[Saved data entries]
——————————
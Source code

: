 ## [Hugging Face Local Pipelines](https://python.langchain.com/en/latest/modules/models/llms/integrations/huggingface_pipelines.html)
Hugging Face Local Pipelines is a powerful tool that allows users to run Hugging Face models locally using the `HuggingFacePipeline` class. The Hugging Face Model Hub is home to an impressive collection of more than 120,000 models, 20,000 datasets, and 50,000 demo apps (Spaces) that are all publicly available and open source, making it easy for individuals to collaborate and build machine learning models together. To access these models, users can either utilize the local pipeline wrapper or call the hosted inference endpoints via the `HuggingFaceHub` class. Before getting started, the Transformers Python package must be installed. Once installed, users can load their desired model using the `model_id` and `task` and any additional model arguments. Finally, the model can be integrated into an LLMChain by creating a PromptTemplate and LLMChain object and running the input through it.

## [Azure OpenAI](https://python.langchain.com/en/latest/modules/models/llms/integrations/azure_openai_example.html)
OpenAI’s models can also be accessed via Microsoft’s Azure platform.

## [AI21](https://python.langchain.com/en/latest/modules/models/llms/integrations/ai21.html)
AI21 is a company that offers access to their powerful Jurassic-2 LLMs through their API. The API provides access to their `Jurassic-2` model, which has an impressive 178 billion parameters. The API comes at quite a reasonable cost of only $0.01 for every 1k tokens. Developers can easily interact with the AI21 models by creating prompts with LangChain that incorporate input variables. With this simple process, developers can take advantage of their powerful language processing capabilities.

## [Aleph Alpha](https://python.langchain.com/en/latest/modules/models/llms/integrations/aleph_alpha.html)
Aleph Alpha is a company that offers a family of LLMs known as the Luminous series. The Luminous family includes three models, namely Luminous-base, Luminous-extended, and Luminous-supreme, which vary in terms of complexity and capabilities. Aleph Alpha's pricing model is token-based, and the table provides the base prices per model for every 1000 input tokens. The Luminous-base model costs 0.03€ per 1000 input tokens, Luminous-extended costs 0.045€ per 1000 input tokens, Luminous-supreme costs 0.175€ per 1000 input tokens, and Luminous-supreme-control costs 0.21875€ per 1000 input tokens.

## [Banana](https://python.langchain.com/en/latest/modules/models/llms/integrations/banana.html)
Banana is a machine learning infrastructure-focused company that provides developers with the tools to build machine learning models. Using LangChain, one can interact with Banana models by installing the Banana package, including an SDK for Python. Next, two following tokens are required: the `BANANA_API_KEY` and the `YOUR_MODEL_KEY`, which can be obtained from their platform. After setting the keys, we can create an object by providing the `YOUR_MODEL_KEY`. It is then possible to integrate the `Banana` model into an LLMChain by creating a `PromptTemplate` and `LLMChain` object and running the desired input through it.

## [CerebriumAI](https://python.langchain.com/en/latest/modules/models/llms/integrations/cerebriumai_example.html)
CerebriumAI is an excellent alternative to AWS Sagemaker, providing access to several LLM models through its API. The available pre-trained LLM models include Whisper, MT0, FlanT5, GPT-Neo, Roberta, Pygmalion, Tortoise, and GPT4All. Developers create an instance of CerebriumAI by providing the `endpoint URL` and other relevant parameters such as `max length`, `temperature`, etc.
——————————
● Action item:
This exercise asks for an exact repeat of the lines from the one holding "Banana is a" through the end of the data above.

● Written answer:
Banana is a machine learning infrastructure-focused company that provides developers with the tools to build machine learning models. Using LangChain, one can interact with Banana models by installing the Banana package, including an SDK for Python. Next, two following tokens are required: the `BANANA_API_KEY` and the `YOUR_MODEL_KEY`, which can be obtained from their platform. After setting the keys, we can create an object by providing the `YOUR_MODEL_KEY`. It is then possible to integrate the `Banana` model into an LLMChain by creating a `PromptTemplate` and `LLMChain` object and running the desired input through it.

## [CerebriumAI](https://python.langchain.com/en/latest/modules/models/llms/integrations/cerebriumai_example.html)
CerebriumAI is an excellent alternative to AWS Sagemaker, providing access to several LLM models through its API. The available pre-trained LLM models include Whisper, MT0, FlanT5, GPT-Neo, Roberta, Pygmalion, Tortoise, and GPT4All. Developers create an instance of CerebriumAI by providing the `endpoint URL` and other relevant parameters such as `max length`, `temperature`, etc.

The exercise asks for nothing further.